Chloe Sevigny (Lizzie Borden), Kristen Stewart (Bridget Sullivan), Jamey Sheridan (Andrew Borden), Denis O’Hare (John Morse), Fiona Shaw (Abby Borden), Kim Dickens (Emma Borden), Jeff Perry (Andrew Jennings)


Plot

August 4th, 1892. Lizzie Borden enters her home to find her father Andrew and his wife, her stepmother Abby having been killed with an axe. She is charged with murder by police. Six months earlier, Andrew had taken on Irish immigrant Bridget Sullivan, called Maggie, as a servant. Soon after, Andrew began to enter Bridget’s room at night and have his way with her. At the same time, Lizzie was rebellious against Andrew’s control of her. She was also upset at the way that her uncle John Morse was attempting to fabricate documents that would allow him to steal Andrew’s fortune. As Lizzie started to teach Bridget to read, an attraction grew between them, eventually manifesting in a forbidden lesbian liaison. This was discovered by Andrew who forbade Lizzie to see Bridget. These events culminated in the murders.

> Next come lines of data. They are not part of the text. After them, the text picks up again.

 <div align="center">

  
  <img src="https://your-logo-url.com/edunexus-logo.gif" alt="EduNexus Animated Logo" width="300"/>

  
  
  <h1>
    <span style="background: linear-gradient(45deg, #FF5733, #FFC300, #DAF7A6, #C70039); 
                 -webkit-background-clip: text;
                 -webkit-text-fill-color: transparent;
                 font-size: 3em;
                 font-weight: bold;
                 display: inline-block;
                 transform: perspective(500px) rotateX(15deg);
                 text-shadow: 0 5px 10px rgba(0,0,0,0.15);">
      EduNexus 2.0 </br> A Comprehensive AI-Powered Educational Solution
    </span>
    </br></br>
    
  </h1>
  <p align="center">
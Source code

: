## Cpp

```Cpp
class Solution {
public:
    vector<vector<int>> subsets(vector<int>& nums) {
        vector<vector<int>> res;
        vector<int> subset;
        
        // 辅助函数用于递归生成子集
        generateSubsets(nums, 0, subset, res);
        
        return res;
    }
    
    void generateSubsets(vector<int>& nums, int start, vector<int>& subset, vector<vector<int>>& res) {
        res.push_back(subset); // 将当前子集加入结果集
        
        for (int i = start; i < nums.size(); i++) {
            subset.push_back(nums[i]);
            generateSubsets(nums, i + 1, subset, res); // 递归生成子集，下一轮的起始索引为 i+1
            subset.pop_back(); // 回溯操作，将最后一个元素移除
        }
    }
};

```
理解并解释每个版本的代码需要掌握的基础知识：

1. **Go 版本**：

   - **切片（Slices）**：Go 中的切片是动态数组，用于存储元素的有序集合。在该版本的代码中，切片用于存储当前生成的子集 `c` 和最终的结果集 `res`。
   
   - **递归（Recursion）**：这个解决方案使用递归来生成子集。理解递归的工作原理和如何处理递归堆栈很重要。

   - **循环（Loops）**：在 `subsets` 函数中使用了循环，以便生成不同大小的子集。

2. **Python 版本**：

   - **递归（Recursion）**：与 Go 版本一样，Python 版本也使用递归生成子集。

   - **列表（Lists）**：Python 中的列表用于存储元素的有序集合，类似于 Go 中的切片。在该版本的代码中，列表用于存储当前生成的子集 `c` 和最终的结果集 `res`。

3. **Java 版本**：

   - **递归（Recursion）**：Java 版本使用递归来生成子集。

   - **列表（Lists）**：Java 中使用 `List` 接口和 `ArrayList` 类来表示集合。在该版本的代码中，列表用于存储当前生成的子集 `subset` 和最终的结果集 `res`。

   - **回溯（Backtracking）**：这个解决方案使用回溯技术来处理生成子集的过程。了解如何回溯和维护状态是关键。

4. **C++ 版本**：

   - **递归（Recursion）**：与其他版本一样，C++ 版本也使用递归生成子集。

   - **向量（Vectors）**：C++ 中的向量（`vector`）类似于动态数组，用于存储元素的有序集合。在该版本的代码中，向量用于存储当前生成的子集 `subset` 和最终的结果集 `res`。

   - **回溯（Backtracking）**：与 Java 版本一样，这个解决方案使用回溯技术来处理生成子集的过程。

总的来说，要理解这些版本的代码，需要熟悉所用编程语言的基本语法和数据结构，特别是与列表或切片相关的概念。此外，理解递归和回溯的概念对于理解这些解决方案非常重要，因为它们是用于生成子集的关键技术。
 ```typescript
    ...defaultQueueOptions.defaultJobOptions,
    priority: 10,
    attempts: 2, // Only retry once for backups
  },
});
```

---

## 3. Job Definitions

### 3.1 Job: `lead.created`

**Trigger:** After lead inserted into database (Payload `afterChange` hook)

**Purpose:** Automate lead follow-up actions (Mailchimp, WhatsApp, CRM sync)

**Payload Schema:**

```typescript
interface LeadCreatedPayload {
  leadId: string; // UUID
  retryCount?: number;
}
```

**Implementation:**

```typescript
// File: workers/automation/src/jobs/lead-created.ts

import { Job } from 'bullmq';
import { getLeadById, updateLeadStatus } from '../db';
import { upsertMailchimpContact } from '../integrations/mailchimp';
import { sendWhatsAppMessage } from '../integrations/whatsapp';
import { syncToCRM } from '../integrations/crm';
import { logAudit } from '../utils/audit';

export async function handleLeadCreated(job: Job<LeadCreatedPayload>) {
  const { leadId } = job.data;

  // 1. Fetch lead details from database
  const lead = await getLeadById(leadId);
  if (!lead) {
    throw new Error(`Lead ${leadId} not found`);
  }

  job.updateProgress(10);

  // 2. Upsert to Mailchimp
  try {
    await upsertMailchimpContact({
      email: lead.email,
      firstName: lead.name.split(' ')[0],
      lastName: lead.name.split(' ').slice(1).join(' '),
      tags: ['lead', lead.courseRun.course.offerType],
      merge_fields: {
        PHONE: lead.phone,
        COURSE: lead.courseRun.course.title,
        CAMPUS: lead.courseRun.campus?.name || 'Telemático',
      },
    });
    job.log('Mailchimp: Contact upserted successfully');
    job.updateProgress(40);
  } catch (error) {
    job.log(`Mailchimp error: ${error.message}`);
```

The story of Lizzie Borden (1860-1927) has an infamy in True Crime Films. Lizzie was the younger daughter of Andrew Borden, a wealthy property developer and textile mill owner in Fall River, Massachusetts. Lizzie’s mother had died at a young age and Andrew had remarried widow Abby Gray. Lizzie and her older sister Emma were kept under a tight rein by their father. On August 4th of 1892, Lizzie claimed to have returned home to find the body of her father having been hacked apart with an axe while lying on the couch and Abby murdered in the upstairs bedroom. In the aftermath, Lizzie was placed on trial for murder. She protested her innocence but many things indicated her guilt – in particular, her burning a dress that may have been stained in blood, while her statements were found to be contradictory or misleading. She was eventually acquitted for lack of evidence to convict her (and the fact that jurors of the day did not believe a good upstanding girl could murder someone).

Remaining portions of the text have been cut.